Spacchettando il dato per segmenti, la Do è calata dal 3,1% del 2020 al 2,7% del 2021, la Gdo dal 2,2% all’1,5% e i Discount dal 5% al 4,9%. Sul fronte degli investimenti, i discount si sono confermati i più dinamici: in crescita di oltre il 60% e la Do del 31%; in retromarcia la Gdo con il -14,1%.

La forza dei Discount
MD è campione di crescita delle vendite tra il 2017 e il 2021: +9,7% medio annuo, seguita da Lidl Italia (+8%) e Agorà (+7,6%). A ruota, il discounter Eurospin (+6,9%), poi Conad (+6,7%) e Selex (+5,2%). Nell’ultimo anno sono Agorà ed Eurospin a realizzare le migliori performance (+7,7% in entrambi i casi), davanti a Lidl Italia (+6,7%) e Finiper Canova (Iper-Unes) (+6,6%). A ridosso delle prime posizioni troviamo MD in progresso del 5,6% e Conad (+5,5%).
In termini di redditività del capitale investito (Roi), sul podio salgono 3 discounter: Eurospin con il 18,2%, seguita da MD (15,1%) e Lidl (11,3%).

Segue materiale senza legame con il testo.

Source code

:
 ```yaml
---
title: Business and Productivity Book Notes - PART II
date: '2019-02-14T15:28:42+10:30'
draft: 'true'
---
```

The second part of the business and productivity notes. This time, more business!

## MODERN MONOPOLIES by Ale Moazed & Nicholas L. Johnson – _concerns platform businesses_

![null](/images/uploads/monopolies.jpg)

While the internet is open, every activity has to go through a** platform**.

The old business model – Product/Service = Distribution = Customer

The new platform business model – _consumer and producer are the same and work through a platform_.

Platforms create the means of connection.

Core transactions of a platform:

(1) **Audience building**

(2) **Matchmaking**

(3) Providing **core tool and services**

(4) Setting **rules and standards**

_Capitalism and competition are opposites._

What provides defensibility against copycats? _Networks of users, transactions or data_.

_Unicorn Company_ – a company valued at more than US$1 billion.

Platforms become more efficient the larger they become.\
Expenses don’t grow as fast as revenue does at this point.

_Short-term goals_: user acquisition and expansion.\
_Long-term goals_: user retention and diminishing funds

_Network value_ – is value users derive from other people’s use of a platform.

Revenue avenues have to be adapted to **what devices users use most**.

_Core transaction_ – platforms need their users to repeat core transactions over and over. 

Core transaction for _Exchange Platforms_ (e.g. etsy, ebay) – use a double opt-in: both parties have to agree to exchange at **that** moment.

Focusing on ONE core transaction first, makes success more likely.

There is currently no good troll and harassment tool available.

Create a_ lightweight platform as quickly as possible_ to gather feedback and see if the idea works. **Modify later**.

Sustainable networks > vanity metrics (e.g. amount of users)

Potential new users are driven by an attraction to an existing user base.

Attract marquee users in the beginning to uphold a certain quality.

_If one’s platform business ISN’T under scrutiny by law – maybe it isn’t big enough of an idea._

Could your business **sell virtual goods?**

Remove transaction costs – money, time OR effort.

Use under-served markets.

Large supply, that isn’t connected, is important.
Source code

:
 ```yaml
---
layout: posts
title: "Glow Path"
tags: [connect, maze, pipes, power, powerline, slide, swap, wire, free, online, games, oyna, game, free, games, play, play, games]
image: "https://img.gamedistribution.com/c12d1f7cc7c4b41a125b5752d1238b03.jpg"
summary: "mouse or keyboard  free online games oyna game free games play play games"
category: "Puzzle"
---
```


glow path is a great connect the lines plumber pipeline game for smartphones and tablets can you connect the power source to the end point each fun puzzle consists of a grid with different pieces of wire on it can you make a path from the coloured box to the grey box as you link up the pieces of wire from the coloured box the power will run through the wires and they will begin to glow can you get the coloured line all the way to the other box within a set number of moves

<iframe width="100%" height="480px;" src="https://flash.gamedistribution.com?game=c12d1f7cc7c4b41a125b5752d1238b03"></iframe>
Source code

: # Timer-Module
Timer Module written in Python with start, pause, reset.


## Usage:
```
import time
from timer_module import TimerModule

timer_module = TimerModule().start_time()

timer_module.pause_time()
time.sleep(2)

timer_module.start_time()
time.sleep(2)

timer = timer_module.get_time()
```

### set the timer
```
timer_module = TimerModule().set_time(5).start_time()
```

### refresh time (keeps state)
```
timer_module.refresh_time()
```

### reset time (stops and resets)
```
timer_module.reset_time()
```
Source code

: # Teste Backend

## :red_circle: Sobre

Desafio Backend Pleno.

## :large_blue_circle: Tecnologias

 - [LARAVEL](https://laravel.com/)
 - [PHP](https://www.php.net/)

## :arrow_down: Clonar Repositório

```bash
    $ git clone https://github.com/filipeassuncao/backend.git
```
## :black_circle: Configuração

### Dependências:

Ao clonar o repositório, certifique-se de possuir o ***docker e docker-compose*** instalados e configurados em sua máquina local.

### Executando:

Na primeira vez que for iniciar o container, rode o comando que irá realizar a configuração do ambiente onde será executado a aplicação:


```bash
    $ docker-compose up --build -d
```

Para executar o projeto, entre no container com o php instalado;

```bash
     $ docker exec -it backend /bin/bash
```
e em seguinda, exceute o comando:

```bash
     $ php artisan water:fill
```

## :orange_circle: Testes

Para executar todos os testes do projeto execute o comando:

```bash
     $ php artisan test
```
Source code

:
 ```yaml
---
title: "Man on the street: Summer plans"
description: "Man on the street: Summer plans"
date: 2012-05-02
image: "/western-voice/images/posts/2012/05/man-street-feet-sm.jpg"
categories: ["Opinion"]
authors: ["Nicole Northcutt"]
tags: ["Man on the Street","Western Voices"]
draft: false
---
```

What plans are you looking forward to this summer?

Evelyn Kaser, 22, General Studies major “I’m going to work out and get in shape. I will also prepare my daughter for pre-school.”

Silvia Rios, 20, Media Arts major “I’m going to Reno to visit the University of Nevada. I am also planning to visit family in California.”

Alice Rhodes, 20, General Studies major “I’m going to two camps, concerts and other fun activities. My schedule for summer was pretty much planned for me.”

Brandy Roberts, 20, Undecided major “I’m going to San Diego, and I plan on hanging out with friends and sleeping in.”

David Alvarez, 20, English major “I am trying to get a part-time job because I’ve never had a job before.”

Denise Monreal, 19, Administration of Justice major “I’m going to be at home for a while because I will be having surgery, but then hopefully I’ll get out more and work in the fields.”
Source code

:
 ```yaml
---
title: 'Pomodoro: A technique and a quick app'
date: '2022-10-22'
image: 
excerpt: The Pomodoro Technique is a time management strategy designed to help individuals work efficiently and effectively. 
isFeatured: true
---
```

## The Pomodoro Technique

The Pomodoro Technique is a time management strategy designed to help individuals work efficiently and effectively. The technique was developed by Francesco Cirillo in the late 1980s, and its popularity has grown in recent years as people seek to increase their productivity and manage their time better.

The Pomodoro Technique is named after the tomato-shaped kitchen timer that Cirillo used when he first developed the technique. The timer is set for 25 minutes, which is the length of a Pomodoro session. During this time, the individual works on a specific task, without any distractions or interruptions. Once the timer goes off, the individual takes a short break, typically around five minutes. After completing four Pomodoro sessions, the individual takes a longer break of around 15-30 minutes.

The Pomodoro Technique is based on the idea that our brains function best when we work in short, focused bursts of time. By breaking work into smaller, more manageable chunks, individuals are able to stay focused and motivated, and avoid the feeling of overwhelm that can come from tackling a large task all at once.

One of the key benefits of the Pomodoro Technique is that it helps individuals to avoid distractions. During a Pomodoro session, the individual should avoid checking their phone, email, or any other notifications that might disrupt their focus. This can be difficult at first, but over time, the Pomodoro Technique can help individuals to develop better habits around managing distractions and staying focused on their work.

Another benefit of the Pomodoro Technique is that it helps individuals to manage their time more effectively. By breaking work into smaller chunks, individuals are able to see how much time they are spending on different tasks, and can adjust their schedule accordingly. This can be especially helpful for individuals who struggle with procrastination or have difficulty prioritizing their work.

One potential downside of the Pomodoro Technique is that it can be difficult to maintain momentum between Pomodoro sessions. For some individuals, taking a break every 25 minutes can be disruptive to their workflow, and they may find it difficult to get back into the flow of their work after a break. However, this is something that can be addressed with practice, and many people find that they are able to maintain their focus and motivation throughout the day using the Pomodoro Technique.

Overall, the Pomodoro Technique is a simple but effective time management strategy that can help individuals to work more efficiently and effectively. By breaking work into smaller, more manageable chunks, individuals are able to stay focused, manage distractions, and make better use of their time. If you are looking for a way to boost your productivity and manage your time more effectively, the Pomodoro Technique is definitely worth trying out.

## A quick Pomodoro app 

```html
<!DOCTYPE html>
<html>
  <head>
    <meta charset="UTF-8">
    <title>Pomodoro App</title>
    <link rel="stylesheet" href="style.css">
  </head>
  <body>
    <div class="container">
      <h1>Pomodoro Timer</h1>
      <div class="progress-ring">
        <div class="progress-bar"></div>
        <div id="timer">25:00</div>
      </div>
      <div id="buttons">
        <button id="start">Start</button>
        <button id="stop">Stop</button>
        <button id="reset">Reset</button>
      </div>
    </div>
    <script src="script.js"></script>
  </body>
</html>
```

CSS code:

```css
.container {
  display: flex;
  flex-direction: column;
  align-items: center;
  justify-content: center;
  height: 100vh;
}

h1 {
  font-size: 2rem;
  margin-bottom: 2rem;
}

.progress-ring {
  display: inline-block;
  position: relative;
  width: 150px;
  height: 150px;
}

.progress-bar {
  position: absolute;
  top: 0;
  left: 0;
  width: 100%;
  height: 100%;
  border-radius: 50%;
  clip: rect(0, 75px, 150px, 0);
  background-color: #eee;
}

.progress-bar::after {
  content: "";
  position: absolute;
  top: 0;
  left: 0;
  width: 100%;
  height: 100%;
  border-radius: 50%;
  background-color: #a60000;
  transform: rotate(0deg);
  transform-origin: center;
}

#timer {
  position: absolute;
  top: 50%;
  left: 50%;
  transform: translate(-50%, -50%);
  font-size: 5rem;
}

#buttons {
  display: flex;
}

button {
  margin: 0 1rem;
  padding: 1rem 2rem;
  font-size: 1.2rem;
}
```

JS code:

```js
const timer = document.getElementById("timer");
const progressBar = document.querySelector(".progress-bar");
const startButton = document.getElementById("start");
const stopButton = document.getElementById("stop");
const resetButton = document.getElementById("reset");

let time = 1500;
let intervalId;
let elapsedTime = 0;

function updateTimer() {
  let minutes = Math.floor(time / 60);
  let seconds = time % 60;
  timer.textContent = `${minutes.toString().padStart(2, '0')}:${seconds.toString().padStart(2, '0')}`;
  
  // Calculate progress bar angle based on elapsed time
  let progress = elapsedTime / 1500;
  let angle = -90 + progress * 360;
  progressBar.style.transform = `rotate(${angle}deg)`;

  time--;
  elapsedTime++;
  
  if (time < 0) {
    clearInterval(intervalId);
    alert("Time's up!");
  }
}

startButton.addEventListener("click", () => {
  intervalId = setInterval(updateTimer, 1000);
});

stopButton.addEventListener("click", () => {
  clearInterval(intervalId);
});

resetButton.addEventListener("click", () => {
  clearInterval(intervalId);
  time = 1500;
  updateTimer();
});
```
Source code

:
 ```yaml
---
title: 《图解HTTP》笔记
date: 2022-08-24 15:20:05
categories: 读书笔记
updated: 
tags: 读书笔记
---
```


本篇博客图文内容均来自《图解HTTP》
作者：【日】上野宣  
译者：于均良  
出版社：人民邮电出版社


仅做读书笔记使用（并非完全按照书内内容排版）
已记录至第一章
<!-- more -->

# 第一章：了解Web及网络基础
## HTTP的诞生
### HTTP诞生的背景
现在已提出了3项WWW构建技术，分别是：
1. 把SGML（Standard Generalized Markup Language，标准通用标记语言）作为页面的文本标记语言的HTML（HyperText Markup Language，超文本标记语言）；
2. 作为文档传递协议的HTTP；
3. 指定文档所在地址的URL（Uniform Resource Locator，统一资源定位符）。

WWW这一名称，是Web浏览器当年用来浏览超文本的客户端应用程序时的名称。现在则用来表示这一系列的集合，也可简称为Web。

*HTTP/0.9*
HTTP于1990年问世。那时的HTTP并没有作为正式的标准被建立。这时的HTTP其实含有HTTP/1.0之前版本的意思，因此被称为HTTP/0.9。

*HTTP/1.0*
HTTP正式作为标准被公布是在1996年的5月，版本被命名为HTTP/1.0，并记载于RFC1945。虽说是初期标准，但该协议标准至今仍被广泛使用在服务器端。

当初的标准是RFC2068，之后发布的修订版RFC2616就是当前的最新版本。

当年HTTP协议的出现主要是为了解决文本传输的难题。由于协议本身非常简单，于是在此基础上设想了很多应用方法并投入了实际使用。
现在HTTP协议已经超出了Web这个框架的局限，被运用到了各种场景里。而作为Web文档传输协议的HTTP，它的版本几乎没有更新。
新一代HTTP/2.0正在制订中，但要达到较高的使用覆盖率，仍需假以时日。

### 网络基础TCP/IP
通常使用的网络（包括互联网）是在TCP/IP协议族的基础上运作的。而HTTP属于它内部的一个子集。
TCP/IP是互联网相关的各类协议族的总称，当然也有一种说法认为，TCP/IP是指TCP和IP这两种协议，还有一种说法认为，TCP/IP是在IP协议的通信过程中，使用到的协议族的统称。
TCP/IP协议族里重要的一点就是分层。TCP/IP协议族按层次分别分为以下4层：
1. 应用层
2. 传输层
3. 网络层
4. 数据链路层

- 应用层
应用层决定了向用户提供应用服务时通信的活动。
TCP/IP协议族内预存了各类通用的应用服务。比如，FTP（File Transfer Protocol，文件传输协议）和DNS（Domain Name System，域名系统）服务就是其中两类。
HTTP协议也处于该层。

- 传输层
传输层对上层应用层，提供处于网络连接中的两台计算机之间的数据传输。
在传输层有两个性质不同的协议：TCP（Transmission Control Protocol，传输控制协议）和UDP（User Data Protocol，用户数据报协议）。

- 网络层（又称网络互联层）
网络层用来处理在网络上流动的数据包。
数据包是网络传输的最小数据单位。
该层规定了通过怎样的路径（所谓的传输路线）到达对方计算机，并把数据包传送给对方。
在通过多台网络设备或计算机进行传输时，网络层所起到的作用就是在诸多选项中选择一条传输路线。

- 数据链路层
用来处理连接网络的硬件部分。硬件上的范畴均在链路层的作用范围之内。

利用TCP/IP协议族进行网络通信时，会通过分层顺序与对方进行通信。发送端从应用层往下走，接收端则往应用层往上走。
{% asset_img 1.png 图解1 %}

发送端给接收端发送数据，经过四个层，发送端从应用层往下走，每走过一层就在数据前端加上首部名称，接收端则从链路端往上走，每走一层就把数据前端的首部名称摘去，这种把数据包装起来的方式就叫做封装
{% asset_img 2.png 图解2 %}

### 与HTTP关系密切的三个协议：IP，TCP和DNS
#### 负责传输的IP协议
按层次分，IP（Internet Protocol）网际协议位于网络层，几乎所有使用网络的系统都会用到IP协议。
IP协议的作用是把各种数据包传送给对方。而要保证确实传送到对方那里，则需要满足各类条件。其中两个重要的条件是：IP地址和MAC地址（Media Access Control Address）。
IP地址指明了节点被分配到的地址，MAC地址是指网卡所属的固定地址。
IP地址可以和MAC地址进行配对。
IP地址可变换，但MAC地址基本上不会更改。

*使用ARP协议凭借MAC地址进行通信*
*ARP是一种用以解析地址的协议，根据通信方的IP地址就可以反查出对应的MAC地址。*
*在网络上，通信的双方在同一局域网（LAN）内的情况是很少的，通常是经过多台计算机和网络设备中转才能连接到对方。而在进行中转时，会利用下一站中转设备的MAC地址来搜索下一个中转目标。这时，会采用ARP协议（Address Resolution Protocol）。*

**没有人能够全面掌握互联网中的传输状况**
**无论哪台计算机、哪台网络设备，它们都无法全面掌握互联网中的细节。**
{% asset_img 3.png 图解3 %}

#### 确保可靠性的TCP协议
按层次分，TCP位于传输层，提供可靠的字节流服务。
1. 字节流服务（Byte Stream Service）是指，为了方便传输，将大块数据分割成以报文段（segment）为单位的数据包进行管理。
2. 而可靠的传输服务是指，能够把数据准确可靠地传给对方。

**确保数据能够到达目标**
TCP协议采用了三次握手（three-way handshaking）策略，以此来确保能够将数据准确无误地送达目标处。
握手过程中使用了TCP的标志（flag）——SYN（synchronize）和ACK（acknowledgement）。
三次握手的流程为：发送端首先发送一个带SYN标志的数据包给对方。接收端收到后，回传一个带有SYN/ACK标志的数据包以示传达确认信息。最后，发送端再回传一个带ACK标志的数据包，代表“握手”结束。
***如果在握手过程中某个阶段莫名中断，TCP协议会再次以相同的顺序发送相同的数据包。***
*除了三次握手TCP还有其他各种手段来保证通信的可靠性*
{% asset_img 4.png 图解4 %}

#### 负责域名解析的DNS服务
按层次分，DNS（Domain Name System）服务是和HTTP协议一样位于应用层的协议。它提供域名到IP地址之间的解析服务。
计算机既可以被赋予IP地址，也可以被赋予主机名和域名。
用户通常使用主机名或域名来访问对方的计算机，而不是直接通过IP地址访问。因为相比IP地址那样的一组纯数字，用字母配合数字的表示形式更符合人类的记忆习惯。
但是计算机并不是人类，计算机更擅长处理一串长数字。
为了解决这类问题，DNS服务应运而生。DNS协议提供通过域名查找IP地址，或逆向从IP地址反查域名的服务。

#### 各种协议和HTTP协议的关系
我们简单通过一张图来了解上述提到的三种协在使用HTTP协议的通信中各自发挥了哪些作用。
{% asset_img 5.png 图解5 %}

Quanto agli utili in cassaforte, Eurospin diventa regina di denari: gli utili cumulati nel periodo 2017/2021 ammontano a 1,286 miliardi, davanti a Esselunga con 1,195 miliardi. A relativa distanza, VéGé con 1,078 miliardi e Selex con 1,056 miliardi.
Sull’altro versante, Carrefour ha continuato ad accumulare perdite: 766 milioni nel quinquennio, Coop 410 milioni (per lo più riferibili a Coop Alleanza 3.0) e Penny Market 43 milioni.

Mondo cooperazione
Coop Alleanza 3.0 rimane la maggiore cooperativa italiana con vendite nel 2021 di 4,301 miliardi, seguita da Pac 2000 A con 3,921 miliardi, Conad Nord Ovest con 2,671 miliardi e Unicoop Firenze con 2,349 miliardi.
Il prestito soci del sistema Coop segna un’ulteriore passo indietro: dai 9,1 miliardi del 2017 è scivolato agli 8 miliardi del 2021. Negli ultimi 5 anni le Coop hanno realizzato proventi finanziari netti per 826 milioni e subìto svalutazioni finanziarie per 850 milioni.